Medicare Part D does not cover drugs for weight loss. Period. This is due to a 2003 law that explicitly excludes weight management medications. Ozempic and Mounjaro are covered under Medicare Part D when prescribed for type 2 diabetes. The distinction is the indication, not the drug itself.

Medicare Advantage (Part C) plans have more flexibility and some have begun covering anti-obesity medications as supplemental benefits, but this is not universal. Check your specific plan.

Medicaid

State Medicaid programs vary enormously. Some cover GLP-1s for both diabetes and obesity; others cover only for diabetes; some have restricted formularies.

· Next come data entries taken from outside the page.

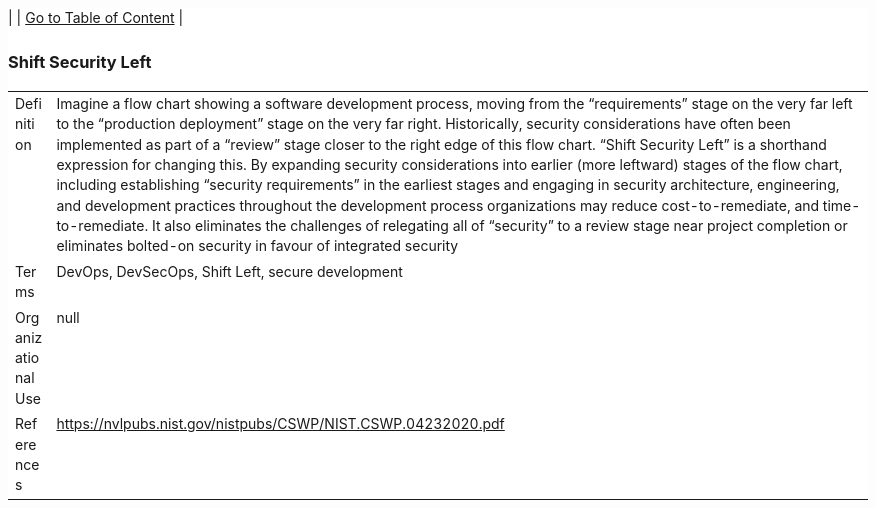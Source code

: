 |                    | [Go to Table of Content](#index)                                                                                                                                                                                                                                                                                                                                            |

### Shift Security Left

|                    |                                                                                                                                                                                                                                                                                                                                                                                                                                                                                                                                                                                                                                                                                                                                                                                                                                                                                                                                      |
| ------------------ | ------------------------------------------------------------------------------------------------------------------------------------------------------------------------------------------------------------------------------------------------------------------------------------------------------------------------------------------------------------------------------------------------------------------------------------------------------------------------------------------------------------------------------------------------------------------------------------------------------------------------------------------------------------------------------------------------------------------------------------------------------------------------------------------------------------------------------------------------------------------------------------------------------------------------------------ |
| Definition         | Imagine a flow chart showing a software development process, moving from the “requirements” stage on the very far left to the “production deployment” stage on the very far right. Historically, security considerations have often been implemented as part of a “review” stage closer to the right edge of this flow chart. “Shift Security Left” is a shorthand expression for changing this. By expanding security considerations into earlier (more leftward) stages of the flow chart, including establishing “security requirements” in the earliest stages and engaging in security architecture, engineering, and development practices throughout the development process organizations may reduce cost-to-remediate, and time-to-remediate. It also eliminates the challenges of relegating all of “security” to a review stage near project completion or eliminates bolted-on security in favour of integrated security |
| Terms              | DevOps, DevSecOps, Shift Left, secure development                                                                                                                                                                                                                                                                                                                                                                                                                                                                                                                                                                                                                                                                                                                                                                                                                                                                                    |
| Organizational Use | null                                                                                                                                                                                                                                                                                                                                                                                                                                                                                                                                                                                                                                                                                                                                                                                                                                                                                                                                 |
| References         | https://nvlpubs.nist.gov/nistpubs/CSWP/NIST.CSWP.04232020.pdf                                                                                                                                                                                                                                                                                                                                                                                                                                                                                                                                                                                                                                                                                                                                                                                                                                                                        |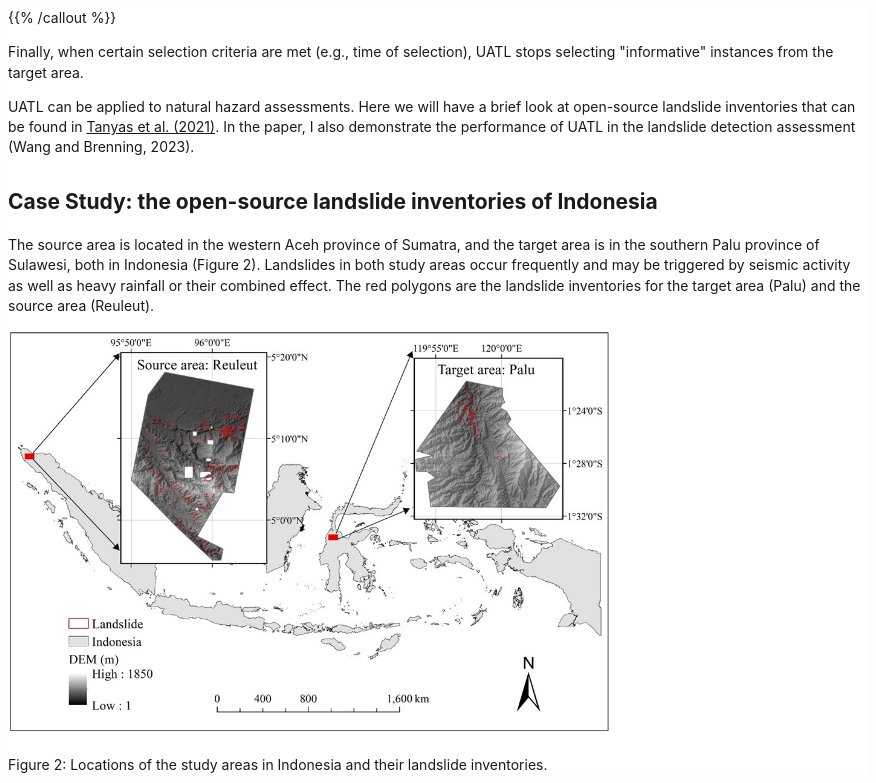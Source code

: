 {{% /callout %}}

Finally, when certain selection criteria are met (e.g., time of selection), UATL stops selecting "informative" instances from the target area.

UATL can be applied to natural hazard assessments. Here we will have a brief look at open-source landslide inventories that can be found in [Tanyas et al. (2021)](https://doi.org/10.3389/feart.2021.700546). In the paper, I also demonstrate the performance of UATL in the landslide detection assessment (Wang and Brenning, 2023).


## Case Study: the open-source landslide inventories of Indonesia

The source area is located in the western Aceh province of Sumatra, and the target area is in the southern Palu province of Sulawesi, both in Indonesia (Figure 2). Landslides in both study areas occur frequently and may be triggered by seismic activity as well as heavy rainfall or their combined effect. The red polygons are the landslide inventories for the target area (Palu) and the source area (Reuleut).

<div class="figure">
<img src="figures/fig2.jpg" alt="Locations of the study areas in Indonesia and their landslide inventories." width="70%" />
<p class="caption"><span id="fig:unnamed-chunk-2"></span>Figure 2: Locations of the study areas in Indonesia and their landslide inventories.</p>
</div>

Several states have added anti-obesity medication coverage in recent years as the evidence base has grown. Contact your state Medicaid office or check the formulary online.

Strategies to Get Coverage

Document everything. Your medical record should include: current BMI, weight history, documented weight-related comorbidities (hypertension, type 2 diabetes or prediabetes, sleep apnea, dyslipidemia, NAFLD), documented attempts at lifestyle modification (diet, exercise, behavioral counseling), and any previous weight management attempts.

Get the right diagnosis code. E66.01 (morbid obesity due to excess calories) may get different coverage than E66.09. Your prescriber's coding matters.

Appeal denials. First-level appeals succeed about 40-50% of the time. External appeals (to an independent review organization) can overturn decisions the insurer won't. Many patients give up after the first denial — persistence pays.

Switch formulations. If your plan denies Wegovy but covers Ozempic for an on-label diabetes indication (and you have diabetes or prediabetes), the same molecule becomes accessible through a different coverage pathway.

The Employer Angle

If you work for a large self-insured employer that doesn't cover anti-obesity medications, consider reaching out to HR or benefits leadership. Frame it as a cost argument: treating obesity prevents costly downstream conditions (diabetes, cardiovascular disease, joint replacement). Some employers have changed their coverage after employee advocacy. The ROI data from preventive health is compelling.

What's Changing

The regulatory landscape is shifting. The FDA's recognition of obesity as a chronic disease, growing employer coverage, and pending Medicare legislation all point toward broader access. Competition from new entrants (oral semaglutide at higher doses, retatrutide, amycretin) may eventually drive prices down. But for now, navigating the current system requires active advocacy.